A heart-Wringing ride
I think; people who adore theatre might have hardly missed this ride, for there was an overwhelming flush of audience in the Nachghar last Wednesday. It was a remarkably portrayed play that took the spectators along its heightening, widening and deepening emotional flux.
The story is an autobiography of a low-birth concubine, Binodini, who develops affection for theatre so much so that she dedicates herself to the theatre abandoning the colorful and affluent life of a Kept. She truly respects that divine world of theatre where women like her are enlightened by the deep knowledge of world’s best plays; the philosophy, the truth, the sense of humanity and divinity underlying in the masterpieces of Shakespeare and Milton. Theatre tends to anchor them out of the deep crevasse of flesh-market. But things do not go as expected; Binodini again has to sell her flesh for the price of the theatre building. “If the sale of my flesh, once and for all, can put this flesh-market to an end forever, then it’s worth it”, she thinks, and submits herself to the malice. However, to her chagrin, the history rejects the enormity of this sacrifice. Even her master urges her to distort the reality and present only the rosiness of her theater-life in that autobiography, Amar Katha.

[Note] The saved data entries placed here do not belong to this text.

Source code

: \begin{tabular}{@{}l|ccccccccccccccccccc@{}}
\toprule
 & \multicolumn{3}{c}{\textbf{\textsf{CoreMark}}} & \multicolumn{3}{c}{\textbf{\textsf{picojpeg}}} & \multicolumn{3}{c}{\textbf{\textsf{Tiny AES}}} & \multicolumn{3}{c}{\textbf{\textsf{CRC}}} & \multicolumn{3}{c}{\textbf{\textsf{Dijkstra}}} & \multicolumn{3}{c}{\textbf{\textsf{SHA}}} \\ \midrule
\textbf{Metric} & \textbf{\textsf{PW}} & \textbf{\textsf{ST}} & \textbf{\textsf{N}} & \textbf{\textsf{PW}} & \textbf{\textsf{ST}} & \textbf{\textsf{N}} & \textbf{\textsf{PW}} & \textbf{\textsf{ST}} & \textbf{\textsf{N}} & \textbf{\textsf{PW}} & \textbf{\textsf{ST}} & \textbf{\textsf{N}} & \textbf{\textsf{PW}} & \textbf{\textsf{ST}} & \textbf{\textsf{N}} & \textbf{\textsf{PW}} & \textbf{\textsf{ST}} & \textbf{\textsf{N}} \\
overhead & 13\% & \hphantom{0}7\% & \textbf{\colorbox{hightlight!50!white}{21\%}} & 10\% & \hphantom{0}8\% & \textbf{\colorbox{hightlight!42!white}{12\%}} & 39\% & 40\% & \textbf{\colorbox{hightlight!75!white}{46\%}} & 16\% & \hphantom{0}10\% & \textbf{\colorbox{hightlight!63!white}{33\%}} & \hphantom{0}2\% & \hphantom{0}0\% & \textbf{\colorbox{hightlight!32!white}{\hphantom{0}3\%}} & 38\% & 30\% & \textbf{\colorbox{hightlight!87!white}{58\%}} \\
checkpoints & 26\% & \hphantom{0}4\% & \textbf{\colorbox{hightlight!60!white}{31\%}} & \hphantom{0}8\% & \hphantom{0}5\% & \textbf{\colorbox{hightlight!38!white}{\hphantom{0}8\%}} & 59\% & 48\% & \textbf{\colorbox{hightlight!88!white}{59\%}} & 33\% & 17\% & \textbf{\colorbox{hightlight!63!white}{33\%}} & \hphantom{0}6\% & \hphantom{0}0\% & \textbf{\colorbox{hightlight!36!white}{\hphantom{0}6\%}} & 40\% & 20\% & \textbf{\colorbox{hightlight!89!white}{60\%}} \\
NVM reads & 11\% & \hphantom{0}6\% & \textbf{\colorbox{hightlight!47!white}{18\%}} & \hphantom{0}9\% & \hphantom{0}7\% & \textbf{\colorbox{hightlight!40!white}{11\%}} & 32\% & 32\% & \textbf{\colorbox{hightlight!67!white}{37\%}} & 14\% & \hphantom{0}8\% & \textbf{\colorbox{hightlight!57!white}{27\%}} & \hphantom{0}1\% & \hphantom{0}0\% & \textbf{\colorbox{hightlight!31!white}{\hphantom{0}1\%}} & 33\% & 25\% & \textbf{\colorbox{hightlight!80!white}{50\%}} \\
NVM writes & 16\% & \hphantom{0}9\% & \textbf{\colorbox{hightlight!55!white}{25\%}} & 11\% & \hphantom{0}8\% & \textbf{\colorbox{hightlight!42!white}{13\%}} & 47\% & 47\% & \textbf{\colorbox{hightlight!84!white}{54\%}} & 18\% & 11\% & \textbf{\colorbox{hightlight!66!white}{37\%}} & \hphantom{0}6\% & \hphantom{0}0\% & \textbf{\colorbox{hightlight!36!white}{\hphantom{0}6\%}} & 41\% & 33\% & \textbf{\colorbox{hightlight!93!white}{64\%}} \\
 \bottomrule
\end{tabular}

The main plot is simple. It drags throughout. The main tension is simple. It hooks. Opulent costumes. It evokes the memories of those good-old-Indian days. Enchanting music; hypnotizing, tear-triggering. Excellent scripting, that reminds Tagore’s elaborative, metaphoristic style. Acting that squeezes heart, that sneaks deep into the mind and encompasses all the senses. The brilliant acting was the heart of the play, those uncanny portrayals of the layers of the womanhood and the sufferings. Unfailing lighting, choreography, direction, casting and all.
Written, directed, acted and crew-majored by women, it mainly permeates some kind of feministic aura. To build the world as it is today, women had had to sacrifice a lot, be it the Goddesses, or the mothers or the prostitutes of every time and everyplace; the play propels to think. Somewhere it reminds of “Vagina Monologues’”, the rebel against the battering and shattering of womanhood. Hats off to Amar Allana, the directress.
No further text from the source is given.